WHAT THE EXERCISE ASKS: Where a line holds the word "File", copy that line from the data below.

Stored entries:
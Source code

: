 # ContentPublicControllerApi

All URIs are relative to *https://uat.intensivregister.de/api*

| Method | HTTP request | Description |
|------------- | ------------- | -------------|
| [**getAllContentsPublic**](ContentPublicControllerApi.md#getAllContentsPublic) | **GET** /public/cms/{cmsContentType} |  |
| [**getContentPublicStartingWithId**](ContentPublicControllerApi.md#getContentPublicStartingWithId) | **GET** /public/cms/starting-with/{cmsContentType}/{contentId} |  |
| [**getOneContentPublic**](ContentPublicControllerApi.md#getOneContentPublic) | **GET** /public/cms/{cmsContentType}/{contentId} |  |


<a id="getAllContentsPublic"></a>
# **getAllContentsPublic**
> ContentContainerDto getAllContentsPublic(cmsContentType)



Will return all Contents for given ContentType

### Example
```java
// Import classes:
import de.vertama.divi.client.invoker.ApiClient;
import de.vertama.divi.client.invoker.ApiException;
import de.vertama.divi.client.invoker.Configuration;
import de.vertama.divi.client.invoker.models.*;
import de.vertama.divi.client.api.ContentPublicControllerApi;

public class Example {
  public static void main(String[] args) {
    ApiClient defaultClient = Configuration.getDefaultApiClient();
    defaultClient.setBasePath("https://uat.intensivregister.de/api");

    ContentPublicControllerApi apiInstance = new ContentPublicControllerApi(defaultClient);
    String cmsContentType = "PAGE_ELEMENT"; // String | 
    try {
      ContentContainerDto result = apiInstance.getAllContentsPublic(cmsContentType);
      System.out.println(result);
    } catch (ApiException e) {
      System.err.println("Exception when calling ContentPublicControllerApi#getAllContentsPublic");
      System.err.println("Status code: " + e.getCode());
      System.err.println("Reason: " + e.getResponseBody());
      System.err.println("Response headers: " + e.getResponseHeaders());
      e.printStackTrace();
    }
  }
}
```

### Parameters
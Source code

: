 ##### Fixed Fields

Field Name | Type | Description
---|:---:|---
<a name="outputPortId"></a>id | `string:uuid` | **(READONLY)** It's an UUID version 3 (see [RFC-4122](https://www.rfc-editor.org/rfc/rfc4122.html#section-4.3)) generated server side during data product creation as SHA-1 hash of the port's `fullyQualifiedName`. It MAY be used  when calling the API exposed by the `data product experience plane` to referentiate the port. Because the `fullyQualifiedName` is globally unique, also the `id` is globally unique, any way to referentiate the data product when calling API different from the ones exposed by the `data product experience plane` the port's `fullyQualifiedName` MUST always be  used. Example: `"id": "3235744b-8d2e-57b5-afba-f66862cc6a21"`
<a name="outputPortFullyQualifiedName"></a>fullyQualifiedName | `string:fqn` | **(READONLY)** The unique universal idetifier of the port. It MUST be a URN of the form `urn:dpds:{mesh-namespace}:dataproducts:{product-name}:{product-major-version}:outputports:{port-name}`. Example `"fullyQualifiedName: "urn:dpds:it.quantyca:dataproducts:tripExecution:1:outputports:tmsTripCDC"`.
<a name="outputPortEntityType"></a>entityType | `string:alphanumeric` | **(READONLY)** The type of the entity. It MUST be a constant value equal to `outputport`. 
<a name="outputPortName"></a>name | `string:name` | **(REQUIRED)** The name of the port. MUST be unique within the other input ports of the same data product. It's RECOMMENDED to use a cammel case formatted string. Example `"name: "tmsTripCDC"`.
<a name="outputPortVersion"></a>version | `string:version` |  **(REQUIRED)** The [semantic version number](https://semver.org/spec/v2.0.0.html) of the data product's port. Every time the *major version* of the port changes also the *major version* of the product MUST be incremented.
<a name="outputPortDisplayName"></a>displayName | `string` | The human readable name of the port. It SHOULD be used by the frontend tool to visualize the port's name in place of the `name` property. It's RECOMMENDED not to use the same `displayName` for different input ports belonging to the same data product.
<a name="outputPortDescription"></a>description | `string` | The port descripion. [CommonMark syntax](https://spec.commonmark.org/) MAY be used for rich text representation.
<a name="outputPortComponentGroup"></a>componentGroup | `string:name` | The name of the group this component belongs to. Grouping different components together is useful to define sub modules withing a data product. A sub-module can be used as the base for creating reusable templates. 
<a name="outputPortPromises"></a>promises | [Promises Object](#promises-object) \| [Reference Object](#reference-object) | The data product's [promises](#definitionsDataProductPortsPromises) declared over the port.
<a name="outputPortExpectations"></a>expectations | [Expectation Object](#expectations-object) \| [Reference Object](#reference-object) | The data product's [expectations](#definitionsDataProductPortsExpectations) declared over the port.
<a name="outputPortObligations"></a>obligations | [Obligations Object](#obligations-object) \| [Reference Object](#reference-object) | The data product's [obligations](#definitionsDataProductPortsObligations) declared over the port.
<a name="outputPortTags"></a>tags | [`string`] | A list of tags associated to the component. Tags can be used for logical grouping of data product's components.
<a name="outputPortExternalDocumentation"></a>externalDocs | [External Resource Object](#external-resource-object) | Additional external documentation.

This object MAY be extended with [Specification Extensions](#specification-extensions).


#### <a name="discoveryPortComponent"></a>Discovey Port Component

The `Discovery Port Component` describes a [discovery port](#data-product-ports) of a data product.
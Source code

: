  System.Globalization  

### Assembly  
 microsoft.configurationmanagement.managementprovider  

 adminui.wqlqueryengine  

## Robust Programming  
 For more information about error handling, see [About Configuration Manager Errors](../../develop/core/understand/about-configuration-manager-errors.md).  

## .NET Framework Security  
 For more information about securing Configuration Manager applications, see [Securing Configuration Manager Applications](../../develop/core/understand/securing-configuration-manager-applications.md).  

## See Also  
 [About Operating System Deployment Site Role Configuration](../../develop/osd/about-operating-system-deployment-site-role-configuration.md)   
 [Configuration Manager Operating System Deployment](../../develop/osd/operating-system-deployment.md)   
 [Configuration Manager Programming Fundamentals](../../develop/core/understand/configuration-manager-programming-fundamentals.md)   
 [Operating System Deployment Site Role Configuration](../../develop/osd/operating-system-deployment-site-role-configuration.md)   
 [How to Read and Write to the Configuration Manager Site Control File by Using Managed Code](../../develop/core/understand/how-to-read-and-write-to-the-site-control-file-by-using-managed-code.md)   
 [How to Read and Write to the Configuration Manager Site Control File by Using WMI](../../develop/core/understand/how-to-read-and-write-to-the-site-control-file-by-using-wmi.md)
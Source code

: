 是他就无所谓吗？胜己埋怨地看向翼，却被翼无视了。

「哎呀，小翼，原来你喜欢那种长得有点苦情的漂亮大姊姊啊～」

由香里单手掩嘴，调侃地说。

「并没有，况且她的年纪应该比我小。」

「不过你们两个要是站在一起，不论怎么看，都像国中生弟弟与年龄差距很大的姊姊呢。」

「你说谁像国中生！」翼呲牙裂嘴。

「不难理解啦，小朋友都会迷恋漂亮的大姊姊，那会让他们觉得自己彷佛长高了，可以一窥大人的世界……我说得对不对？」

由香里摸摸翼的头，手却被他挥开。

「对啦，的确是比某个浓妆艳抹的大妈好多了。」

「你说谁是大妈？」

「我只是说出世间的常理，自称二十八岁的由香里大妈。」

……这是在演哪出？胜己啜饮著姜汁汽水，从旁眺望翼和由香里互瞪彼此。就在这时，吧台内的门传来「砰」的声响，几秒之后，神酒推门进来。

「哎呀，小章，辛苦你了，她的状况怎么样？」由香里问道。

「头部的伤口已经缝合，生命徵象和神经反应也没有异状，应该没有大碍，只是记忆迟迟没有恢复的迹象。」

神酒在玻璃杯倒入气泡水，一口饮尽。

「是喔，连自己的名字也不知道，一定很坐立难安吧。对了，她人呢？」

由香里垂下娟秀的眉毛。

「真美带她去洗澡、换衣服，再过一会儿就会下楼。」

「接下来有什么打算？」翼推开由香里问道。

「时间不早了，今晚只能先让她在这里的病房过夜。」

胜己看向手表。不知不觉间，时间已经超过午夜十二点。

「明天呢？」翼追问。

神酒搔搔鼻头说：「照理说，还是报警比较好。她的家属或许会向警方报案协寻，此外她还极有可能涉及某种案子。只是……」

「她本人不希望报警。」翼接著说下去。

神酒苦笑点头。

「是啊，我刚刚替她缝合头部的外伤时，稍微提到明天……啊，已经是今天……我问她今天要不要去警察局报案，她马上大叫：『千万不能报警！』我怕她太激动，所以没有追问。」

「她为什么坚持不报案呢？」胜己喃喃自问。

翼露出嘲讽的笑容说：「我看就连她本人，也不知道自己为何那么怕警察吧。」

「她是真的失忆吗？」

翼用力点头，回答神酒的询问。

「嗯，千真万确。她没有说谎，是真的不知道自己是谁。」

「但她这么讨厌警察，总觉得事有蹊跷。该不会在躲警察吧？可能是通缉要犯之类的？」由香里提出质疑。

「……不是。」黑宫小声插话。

RESULT OF THE TASK:
 [How to Read and Write to the Configuration Manager Site Control File by Using Managed Code](../../develop/core/understand/how-to-read-and-write-to-the-site-control-file-by-using-managed-code.md)   
 [How to Read and Write to the Configuration Manager Site Control File by Using WMI](../../develop/core/understand/how-to-read-and-write-to-the-site-control-file-by-using-wmi.md)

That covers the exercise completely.